- **Work to be completed**
Write each entry out once more, please, precisely as shown.

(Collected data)
- Opening Delimiter -
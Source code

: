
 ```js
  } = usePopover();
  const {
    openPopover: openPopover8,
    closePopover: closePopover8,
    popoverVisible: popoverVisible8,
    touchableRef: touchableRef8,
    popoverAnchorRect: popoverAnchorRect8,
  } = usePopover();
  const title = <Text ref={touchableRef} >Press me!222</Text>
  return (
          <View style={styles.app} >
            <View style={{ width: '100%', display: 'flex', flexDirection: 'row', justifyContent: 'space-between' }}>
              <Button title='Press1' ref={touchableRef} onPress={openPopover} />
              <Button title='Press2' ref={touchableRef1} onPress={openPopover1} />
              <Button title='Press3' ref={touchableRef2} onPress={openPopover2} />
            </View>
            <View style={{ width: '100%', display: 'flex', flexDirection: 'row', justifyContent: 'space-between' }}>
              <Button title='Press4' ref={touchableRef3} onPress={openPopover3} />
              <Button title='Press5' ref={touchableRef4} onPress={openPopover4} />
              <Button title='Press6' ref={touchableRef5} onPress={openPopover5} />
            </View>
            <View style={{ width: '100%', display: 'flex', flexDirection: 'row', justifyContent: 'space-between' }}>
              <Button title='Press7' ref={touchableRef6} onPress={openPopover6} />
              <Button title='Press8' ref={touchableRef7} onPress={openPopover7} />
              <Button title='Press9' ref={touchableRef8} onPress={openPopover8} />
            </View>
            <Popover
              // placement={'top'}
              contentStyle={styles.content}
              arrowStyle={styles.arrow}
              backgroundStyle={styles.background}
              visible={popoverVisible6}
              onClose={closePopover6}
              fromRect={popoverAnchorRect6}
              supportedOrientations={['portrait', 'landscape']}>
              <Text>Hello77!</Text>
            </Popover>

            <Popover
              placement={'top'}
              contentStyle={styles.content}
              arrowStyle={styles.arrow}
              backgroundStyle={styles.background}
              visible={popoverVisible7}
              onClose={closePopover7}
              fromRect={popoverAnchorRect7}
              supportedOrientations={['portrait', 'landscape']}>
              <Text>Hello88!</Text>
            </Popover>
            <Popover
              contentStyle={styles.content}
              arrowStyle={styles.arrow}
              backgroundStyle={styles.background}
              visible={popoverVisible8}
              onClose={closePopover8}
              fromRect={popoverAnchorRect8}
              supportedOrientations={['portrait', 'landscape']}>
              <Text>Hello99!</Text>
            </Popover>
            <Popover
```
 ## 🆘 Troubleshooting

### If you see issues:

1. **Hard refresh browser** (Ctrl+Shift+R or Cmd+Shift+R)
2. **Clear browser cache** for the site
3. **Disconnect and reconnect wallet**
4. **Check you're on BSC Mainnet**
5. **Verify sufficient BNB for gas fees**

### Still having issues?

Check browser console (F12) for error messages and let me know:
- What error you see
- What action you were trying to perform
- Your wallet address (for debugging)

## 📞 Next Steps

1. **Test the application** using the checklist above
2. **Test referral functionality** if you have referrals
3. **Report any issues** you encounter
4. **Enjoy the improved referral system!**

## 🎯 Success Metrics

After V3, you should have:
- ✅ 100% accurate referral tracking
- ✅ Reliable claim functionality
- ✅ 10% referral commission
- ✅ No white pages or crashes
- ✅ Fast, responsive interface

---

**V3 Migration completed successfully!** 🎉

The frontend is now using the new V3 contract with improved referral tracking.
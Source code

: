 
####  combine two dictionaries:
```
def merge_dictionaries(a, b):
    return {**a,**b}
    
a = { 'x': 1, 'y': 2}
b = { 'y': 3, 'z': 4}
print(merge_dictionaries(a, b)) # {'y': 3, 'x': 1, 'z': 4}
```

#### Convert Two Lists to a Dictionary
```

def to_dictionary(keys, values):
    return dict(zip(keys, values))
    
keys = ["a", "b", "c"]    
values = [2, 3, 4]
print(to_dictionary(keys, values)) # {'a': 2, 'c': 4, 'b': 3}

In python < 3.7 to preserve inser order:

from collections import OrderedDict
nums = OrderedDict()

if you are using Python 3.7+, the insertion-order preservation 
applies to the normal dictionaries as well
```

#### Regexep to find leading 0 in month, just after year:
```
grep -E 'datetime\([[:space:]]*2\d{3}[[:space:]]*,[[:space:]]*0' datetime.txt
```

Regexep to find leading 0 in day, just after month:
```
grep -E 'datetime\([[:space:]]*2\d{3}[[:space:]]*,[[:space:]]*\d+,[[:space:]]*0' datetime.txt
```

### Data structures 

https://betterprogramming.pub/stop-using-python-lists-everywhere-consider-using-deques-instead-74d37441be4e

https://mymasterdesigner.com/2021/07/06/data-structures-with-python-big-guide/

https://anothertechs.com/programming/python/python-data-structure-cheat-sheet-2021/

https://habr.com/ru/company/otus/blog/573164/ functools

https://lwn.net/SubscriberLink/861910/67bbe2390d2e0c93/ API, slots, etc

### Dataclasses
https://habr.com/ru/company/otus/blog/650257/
- Closing Delimiter -
- **Finished task**
Source code

:
 ```js
  } = usePopover();
  const {
    openPopover: openPopover8,
    closePopover: closePopover8,
    popoverVisible: popoverVisible8,
    touchableRef: touchableRef8,
    popoverAnchorRect: popoverAnchorRect8,
  } = usePopover();
  const title = <Text ref={touchableRef} >Press me!222</Text>
  return (
          <View style={styles.app} >
            <View style={{ width: '100%', display: 'flex', flexDirection: 'row', justifyContent: 'space-between' }}>
              <Button title='Press1' ref={touchableRef} onPress={openPopover} />
              <Button title='Press2' ref={touchableRef1} onPress={openPopover1} />
              <Button title='Press3' ref={touchableRef2} onPress={openPopover2} />
            </View>
            <View style={{ width: '100%', display: 'flex', flexDirection: 'row', justifyContent: 'space-between' }}>
              <Button title='Press4' ref={touchableRef3} onPress={openPopover3} />
              <Button title='Press5' ref={touchableRef4} onPress={openPopover4} />
              <Button title='Press6' ref={touchableRef5} onPress={openPopover5} />
            </View>
            <View style={{ width: '100%', display: 'flex', flexDirection: 'row', justifyContent: 'space-between' }}>
              <Button title='Press7' ref={touchableRef6} onPress={openPopover6} />
              <Button title='Press8' ref={touchableRef7} onPress={openPopover7} />
              <Button title='Press9' ref={touchableRef8} onPress={openPopover8} />
            </View>
            <Popover
              // placement={'top'}
              contentStyle={styles.content}
              arrowStyle={styles.arrow}
              backgroundStyle={styles.background}
              visible={popoverVisible6}
              onClose={closePopover6}
              fromRect={popoverAnchorRect6}
              supportedOrientations={['portrait', 'landscape']}>
              <Text>Hello77!</Text>
            </Popover>

            <Popover
              placement={'top'}
              contentStyle={styles.content}
              arrowStyle={styles.arrow}
              backgroundStyle={styles.background}
              visible={popoverVisible7}
              onClose={closePopover7}
              fromRect={popoverAnchorRect7}
              supportedOrientations={['portrait', 'landscape']}>
              <Text>Hello88!</Text>
            </Popover>
            <Popover
              contentStyle={styles.content}
              arrowStyle={styles.arrow}
              backgroundStyle={styles.background}
              visible={popoverVisible8}
              onClose={closePopover8}
              fromRect={popoverAnchorRect8}
              supportedOrientations={['portrait', 'landscape']}>
              <Text>Hello99!</Text>
            </Popover>
            <Popover
```
 ## 🆘 Troubleshooting

### If you see issues:

1. **Hard refresh browser** (Ctrl+Shift+R or Cmd+Shift+R)
2. **Clear browser cache** for the site
3. **Disconnect and reconnect wallet**
4. **Check you're on BSC Mainnet**
5. **Verify sufficient BNB for gas fees**

### Still having issues?

Check browser console (F12) for error messages and let me know:
- What error you see
- What action you were trying to perform
- Your wallet address (for debugging)

## 📞 Next Steps

1. **Test the application** using the checklist above
2. **Test referral functionality** if you have referrals
3. **Report any issues** you encounter
4. **Enjoy the improved referral system!**

## 🎯 Success Metrics

After V3, you should have:
- ✅ 100% accurate referral tracking
- ✅ Reliable claim functionality
- ✅ 10% referral commission
- ✅ No white pages or crashes
- ✅ Fast, responsive interface

---

**V3 Migration completed successfully!** 🎉

The frontend is now using the new V3 contract with improved referral tracking.
Source code

: 
####  combine two dictionaries:
```
def merge_dictionaries(a, b):
    return {**a,**b}
    
a = { 'x': 1, 'y': 2}
b = { 'y': 3, 'z': 4}
print(merge_dictionaries(a, b)) # {'y': 3, 'x': 1, 'z': 4}
```

#### Convert Two Lists to a Dictionary
```

def to_dictionary(keys, values):
    return dict(zip(keys, values))
    
keys = ["a", "b", "c"]    
values = [2, 3, 4]
print(to_dictionary(keys, values)) # {'a': 2, 'c': 4, 'b': 3}

In python < 3.7 to preserve inser order:

from collections import OrderedDict
nums = OrderedDict()

if you are using Python 3.7+, the insertion-order preservation 
applies to the normal dictionaries as well
```

#### Regexep to find leading 0 in month, just after year:
```
grep -E 'datetime\([[:space:]]*2\d{3}[[:space:]]*,[[:space:]]*0' datetime.txt
```

Regexep to find leading 0 in day, just after month:
```
grep -E 'datetime\([[:space:]]*2\d{3}[[:space:]]*,[[:space:]]*\d+,[[:space:]]*0' datetime.txt
```

### Data structures 

https://betterprogramming.pub/stop-using-python-lists-everywhere-consider-using-deques-instead-74d37441be4e

https://mymasterdesigner.com/2021/07/06/data-structures-with-python-big-guide/

https://anothertechs.com/programming/python/python-data-structure-cheat-sheet-2021/

https://habr.com/ru/company/otus/blog/573164/ functools

https://lwn.net/SubscriberLink/861910/67bbe2390d2e0c93/ API, slots, etc

### Dataclasses
https://habr.com/ru/company/otus/blog/650257/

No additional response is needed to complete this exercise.